You'll Never Be Paid So Much That You Will Love Your Meaningless Job The necessity and challenge of paying the bills is great but work that we know is meaningless is another sort of poverty entirely.
By Jon Nastor Edited by Dan Bova
Opinions expressed by Entrepreneur contributors are their own.
Imagine for a minute you are a highly-skilled graphic designer. You are hired by a company known for treating its employees well and you are in no way over-worked. Your job is to redesign their existing website, one page at a time.
You pour your heart and soul into your work. In fact, this is exactly the job you had hoped for in college. You get to redesign pages for a website that receives millions of visitors each month. But there's a catch: Your work doesn't matter.
Each week, you are expected to submit one redesigned page. Actually, this gives you the required time to do your job as near to perfect as possible, without having to put in extra hours. Friday afternoon arrives and you submit your work to your boss via email. Fifteen minutes later, exactly like last week, she responds that she loves it and is again amazed at your attention to the details. Then she deletes it. Just like last week.
She loves your work, treats you exceptionally well, and pays you a salary of $100,000 per year. Then she compliments you and deletes it. She will never stop deleting it.
Your work doesn't matter.
Related: Money Is Nice, But It's Not Enough to Motivate Employees
In this experiment, we initially and quickly say that we wouldn't care and that we would take the easy money. But upon deeper reflection, we get the feeling that this might not be the case. Which puts us in an odd situation, because the money sounds good, yet we all want to feel that our work matters.
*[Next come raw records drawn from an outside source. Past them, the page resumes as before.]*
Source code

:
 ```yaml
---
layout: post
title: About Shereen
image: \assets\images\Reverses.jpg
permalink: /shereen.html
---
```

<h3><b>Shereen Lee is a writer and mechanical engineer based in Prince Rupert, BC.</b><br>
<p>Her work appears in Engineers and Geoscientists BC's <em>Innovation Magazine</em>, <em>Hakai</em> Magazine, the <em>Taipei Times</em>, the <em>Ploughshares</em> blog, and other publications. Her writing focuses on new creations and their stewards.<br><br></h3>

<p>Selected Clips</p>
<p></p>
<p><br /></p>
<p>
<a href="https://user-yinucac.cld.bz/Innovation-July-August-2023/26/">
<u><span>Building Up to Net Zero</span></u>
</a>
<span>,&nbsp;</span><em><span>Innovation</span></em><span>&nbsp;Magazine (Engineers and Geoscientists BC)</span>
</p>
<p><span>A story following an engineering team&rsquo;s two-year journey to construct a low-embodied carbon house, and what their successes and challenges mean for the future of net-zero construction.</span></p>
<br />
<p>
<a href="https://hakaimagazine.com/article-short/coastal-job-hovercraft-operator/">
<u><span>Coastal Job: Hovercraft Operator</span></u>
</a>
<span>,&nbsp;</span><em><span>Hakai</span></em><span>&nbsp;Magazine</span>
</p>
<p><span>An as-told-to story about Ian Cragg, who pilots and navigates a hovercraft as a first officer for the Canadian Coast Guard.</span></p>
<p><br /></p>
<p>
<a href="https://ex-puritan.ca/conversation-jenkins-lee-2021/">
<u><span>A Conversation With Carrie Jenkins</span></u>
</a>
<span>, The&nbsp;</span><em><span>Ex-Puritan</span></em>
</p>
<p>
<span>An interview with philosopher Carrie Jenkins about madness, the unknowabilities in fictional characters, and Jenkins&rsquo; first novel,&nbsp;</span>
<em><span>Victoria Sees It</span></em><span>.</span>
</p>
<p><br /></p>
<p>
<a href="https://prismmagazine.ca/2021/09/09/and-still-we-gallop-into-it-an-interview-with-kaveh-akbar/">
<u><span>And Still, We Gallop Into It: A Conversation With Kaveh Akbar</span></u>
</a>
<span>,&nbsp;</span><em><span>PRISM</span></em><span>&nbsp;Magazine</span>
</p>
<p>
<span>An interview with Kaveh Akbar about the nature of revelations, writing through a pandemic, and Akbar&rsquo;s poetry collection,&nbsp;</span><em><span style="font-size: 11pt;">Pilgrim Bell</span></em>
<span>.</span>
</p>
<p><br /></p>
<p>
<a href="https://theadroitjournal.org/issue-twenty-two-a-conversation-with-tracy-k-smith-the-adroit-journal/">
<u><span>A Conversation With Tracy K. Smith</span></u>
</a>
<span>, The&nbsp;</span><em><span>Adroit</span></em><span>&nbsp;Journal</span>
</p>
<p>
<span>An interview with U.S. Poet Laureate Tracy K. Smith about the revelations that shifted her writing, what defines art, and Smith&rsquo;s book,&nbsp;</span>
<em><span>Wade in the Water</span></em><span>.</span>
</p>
When our work doesn't matter, we get that gnawing feeling in our stomachs. The feeling that keeps us up at night and never allows us to feel true satisfaction.
Choose to make your work matter.
Now think about blogging. Why are there millions and millions of blogs on the Internet? Most are only read by a couple people. When you write and publish an article to the Internet, there is the possibility that one person (or maybe one million people) could find and read it. This, not the money, makes your work matter. Of course, most blogs never get found or read by more than the writer's friends or family. But the potential is there and the potential makes your work matter.
Your work must matter to you, but you must also find people to whom it matters. They are your bosses who love your work, and they don't delete it. They take it and build off it or use it to do their own work that matters.
We all need to pursue and find that work that matters. If not, you will have your heart and soul deleted every week.